米国の対中強硬派や民主党議員らは、エヌビディア(NVDA.O)の2番目に先進的な人工知能(AI)向け半導体の中国への輸出を認めたトランプ政権を非難し、中国がこの技術を利用して軍事力を強化する可能性があるとの懸念を示した。
トランプ氏は8日、エヌビディアがAI向け半導体「H200」を中国などの国の承認された顧客に輸出することを認め、25%の手数料を徴収すると明らかにした。アドバンスト・マイクロ・デバイセズ(AMD)(AMD.O)、インテル(INTC.O)など他の米企業にも同様のアプローチが適用されるという。
ブラッド・カーソン元陸軍次官は、この決定について「半導体輸出の25%の利益のために、われわれの競争力を売りに出すようなものだ」と指摘。 「中国が米国製の半導体で構築されたAIを軍事的に使用し始めた時、世界は今回の決定を後悔することになるだろう」と述べた。
ホワイトハウスのデサイ報道官は、政権は「国家安全保障を損なうことなく」、AI分野での米国の優位性を維持することに尽力していると述べた。
政権は現在、先進的なAI半導体を中国に輸出することで、米国の最先端半導体設計に追いつこうとする中国の通信機器大手、華為技術(ファーウェイ)(HWT.UL)などの競合他社の取り組み強化を阻止できるとみている。

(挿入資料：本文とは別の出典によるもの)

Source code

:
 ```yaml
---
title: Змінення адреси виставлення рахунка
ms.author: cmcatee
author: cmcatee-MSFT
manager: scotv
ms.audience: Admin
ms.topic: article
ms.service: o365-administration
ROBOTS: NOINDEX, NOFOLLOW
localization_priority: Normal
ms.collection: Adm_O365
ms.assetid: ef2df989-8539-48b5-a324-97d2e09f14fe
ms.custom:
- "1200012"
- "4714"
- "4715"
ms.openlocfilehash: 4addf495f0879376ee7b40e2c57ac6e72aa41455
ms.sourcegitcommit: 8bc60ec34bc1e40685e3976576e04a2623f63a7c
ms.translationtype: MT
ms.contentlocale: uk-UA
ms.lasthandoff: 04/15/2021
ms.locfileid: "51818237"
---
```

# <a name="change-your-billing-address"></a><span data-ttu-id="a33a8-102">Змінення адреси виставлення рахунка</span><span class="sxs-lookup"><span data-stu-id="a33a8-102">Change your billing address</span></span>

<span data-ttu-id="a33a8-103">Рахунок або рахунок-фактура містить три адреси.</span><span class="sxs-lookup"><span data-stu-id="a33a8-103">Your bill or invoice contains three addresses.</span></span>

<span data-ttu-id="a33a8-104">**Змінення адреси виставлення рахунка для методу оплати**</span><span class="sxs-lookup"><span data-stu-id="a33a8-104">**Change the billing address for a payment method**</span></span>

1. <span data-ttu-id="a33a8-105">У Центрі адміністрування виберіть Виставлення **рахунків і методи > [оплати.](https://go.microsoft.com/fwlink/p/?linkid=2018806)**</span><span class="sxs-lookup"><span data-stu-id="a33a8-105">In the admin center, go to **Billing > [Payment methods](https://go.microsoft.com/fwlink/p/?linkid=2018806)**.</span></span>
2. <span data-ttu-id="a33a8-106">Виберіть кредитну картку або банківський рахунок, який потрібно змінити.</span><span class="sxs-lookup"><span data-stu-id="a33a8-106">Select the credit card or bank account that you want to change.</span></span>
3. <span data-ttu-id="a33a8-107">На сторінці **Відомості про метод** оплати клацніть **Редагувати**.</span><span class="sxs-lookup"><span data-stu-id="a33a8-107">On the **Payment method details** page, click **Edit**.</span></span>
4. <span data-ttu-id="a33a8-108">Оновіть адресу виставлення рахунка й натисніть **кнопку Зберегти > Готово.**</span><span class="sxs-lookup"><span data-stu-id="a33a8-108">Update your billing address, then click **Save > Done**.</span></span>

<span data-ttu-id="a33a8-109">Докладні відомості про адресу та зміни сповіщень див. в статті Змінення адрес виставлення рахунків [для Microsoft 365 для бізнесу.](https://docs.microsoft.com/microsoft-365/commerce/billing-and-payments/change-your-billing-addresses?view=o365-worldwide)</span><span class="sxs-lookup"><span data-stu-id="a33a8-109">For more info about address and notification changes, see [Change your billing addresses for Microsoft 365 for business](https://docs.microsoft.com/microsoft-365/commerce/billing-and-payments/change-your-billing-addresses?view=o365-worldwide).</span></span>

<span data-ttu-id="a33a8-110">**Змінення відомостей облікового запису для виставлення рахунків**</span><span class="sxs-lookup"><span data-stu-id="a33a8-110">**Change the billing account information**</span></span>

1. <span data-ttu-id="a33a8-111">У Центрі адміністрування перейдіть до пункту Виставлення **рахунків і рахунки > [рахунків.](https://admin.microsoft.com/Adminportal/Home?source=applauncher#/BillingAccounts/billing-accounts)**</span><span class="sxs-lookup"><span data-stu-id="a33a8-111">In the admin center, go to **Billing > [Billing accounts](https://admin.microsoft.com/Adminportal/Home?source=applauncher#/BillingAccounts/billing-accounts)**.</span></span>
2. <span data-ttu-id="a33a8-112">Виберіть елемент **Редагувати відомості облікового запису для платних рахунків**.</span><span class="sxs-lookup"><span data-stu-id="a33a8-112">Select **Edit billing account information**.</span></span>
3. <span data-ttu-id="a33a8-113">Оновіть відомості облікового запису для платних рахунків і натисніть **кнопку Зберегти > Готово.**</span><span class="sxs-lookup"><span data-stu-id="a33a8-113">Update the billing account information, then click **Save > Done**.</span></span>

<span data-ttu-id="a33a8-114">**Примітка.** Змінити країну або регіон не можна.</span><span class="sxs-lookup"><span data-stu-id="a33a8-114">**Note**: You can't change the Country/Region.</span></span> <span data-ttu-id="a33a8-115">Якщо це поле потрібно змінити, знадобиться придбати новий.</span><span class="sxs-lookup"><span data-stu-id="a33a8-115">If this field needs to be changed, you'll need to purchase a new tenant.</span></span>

しかし、元国土安全保障省当局者のスチュワート・ベイカー氏は、中国にH200を持たせることで、中国を米国の半導体に依存させ続けることができるという考えは「妄想」だと指摘。
「彼らが国内産業を強化し、最終的にはエヌビディアを破産させ、中国のAIに米国を依存させようとするのは間違いない。彼らは可能な限り圧力をかけ続けるだろう」と語った。
民主党議員もこうした意見に同調。ロン・ワイデン上院議員は「またしても中国に舐められている」とトランプ氏を非難し、「AI技術に関する彼のひどい取引のせいで、全ての米国 人の安全が損なわれる」と主張した。ラジャ・クリシュナムルティ下院議員も、この動きを「国家安全保障上の重大な過ちで、戦略上の最大の競争相手への贈り物だ」と批判した。